[Saved data entries]

################

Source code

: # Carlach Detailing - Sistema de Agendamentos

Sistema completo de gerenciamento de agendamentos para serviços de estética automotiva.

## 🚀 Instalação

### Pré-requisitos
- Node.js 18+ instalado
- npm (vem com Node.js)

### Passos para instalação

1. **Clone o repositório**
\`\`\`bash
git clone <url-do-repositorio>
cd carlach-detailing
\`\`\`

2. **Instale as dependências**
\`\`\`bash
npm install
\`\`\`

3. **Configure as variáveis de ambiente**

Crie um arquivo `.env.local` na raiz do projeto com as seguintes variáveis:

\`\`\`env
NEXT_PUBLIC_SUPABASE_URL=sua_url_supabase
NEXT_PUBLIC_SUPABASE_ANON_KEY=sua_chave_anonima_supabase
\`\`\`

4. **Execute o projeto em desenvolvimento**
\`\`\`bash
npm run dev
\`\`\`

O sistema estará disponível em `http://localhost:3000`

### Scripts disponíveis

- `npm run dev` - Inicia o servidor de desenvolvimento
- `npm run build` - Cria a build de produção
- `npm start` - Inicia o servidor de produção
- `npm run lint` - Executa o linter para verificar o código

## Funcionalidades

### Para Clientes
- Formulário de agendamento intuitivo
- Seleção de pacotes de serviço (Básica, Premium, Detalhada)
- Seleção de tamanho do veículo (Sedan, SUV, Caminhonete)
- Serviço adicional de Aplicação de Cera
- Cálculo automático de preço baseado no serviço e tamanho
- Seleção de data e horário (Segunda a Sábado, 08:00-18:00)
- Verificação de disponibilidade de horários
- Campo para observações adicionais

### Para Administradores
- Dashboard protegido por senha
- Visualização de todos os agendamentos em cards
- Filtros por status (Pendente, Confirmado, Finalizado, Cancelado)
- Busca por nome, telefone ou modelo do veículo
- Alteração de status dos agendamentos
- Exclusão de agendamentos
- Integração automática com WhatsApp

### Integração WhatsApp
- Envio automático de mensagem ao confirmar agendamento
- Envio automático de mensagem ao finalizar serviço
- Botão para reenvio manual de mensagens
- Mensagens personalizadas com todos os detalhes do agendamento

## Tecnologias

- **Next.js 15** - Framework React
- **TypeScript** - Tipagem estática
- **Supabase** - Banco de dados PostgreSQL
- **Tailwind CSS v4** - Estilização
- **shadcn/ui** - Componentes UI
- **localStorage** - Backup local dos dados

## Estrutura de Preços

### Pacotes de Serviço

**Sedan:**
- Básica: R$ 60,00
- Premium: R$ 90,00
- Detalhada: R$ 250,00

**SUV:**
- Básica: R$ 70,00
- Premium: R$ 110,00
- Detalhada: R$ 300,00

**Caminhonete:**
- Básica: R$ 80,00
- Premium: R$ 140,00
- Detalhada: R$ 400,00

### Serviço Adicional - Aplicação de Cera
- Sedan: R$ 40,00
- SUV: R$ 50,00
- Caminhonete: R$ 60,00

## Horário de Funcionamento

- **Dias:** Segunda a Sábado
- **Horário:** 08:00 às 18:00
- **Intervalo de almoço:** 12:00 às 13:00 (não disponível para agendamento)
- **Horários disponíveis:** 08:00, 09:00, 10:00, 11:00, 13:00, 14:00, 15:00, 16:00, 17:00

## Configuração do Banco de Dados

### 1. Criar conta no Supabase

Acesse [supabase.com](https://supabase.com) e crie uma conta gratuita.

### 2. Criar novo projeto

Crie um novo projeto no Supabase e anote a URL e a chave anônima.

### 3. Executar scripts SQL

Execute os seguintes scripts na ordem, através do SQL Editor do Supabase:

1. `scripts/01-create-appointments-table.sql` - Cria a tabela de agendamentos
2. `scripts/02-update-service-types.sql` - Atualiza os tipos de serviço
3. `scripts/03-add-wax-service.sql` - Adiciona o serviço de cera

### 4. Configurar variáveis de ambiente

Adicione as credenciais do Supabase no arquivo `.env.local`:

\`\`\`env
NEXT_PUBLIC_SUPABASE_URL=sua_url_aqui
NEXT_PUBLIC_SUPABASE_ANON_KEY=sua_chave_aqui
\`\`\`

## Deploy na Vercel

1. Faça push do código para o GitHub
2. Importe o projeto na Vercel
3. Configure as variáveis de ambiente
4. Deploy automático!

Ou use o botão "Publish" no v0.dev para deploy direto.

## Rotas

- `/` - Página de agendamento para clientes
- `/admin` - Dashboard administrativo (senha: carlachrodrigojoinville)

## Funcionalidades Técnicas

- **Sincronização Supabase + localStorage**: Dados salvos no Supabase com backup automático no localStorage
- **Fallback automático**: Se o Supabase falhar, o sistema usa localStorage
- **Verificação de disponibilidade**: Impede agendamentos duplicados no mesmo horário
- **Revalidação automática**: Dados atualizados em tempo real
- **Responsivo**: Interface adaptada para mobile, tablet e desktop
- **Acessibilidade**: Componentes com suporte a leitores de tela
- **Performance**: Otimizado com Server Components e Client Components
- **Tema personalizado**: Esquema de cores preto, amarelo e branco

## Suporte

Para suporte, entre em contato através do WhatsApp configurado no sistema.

################

Lines holding the word "automática" in the records above: how many are there? Answer with the number only.

2